PROBLEM
Your answer must be the full listing below, restated word for word, with no pictures in it.
★ ★ ★ ★
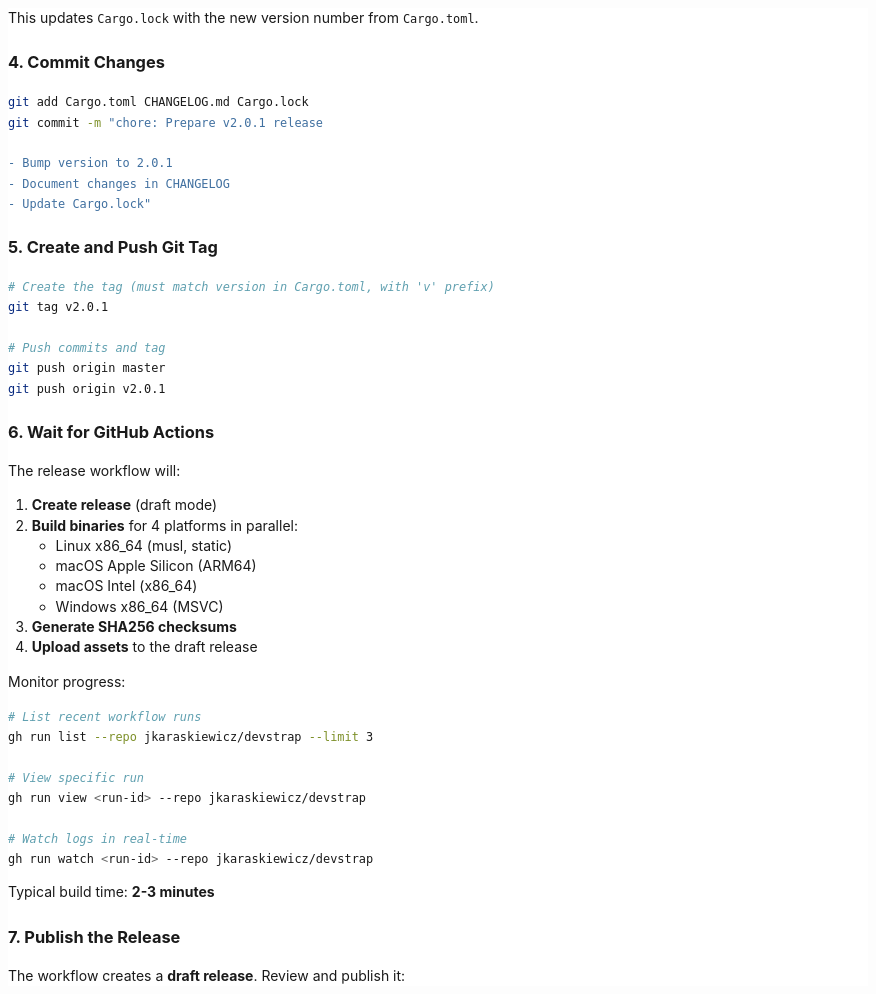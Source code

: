 This updates `Cargo.lock` with the new version number from `Cargo.toml`.

### 4. Commit Changes

```bash
git add Cargo.toml CHANGELOG.md Cargo.lock
git commit -m "chore: Prepare v2.0.1 release

- Bump version to 2.0.1
- Document changes in CHANGELOG
- Update Cargo.lock"
```

### 5. Create and Push Git Tag

```bash
# Create the tag (must match version in Cargo.toml, with 'v' prefix)
git tag v2.0.1

# Push commits and tag
git push origin master
git push origin v2.0.1
```

### 6. Wait for GitHub Actions

The release workflow will:
1. **Create release** (draft mode)
2. **Build binaries** for 4 platforms in parallel:
   - Linux x86_64 (musl, static)
   - macOS Apple Silicon (ARM64)
   - macOS Intel (x86_64)
   - Windows x86_64 (MSVC)
3. **Generate SHA256 checksums**
4. **Upload assets** to the draft release

Monitor progress:
```bash
# List recent workflow runs
gh run list --repo jkaraskiewicz/devstrap --limit 3

# View specific run
gh run view <run-id> --repo jkaraskiewicz/devstrap

# Watch logs in real-time
gh run watch <run-id> --repo jkaraskiewicz/devstrap
```

Typical build time: **2-3 minutes**

### 7. Publish the Release

The workflow creates a **draft release**. Review and publish it:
★ ★ ★ ★
ANSWER TO THIS TASK
Source code

: This updates `Cargo.lock` with the new version number from `Cargo.toml`.

### 4. Commit Changes

```bash
git add Cargo.toml CHANGELOG.md Cargo.lock
git commit -m "chore: Prepare v2.0.1 release

- Bump version to 2.0.1
- Document changes in CHANGELOG
- Update Cargo.lock"
```

### 5. Create and Push Git Tag

```bash
# Create the tag (must match version in Cargo.toml, with 'v' prefix)
git tag v2.0.1

# Push commits and tag
git push origin master
git push origin v2.0.1
```

### 6. Wait for GitHub Actions

The release workflow will:
1. **Create release** (draft mode)
2. **Build binaries** for 4 platforms in parallel:
   - Linux x86_64 (musl, static)
   - macOS Apple Silicon (ARM64)
   - macOS Intel (x86_64)
   - Windows x86_64 (MSVC)
3. **Generate SHA256 checksums**
4. **Upload assets** to the draft release

Monitor progress:
```bash
# List recent workflow runs
gh run list --repo jkaraskiewicz/devstrap --limit 3

# View specific run
gh run view <run-id> --repo jkaraskiewicz/devstrap

# Watch logs in real-time
gh run watch <run-id> --repo jkaraskiewicz/devstrap
```

Typical build time: **2-3 minutes**

### 7. Publish the Release

The workflow creates a **draft release**. Review and publish it:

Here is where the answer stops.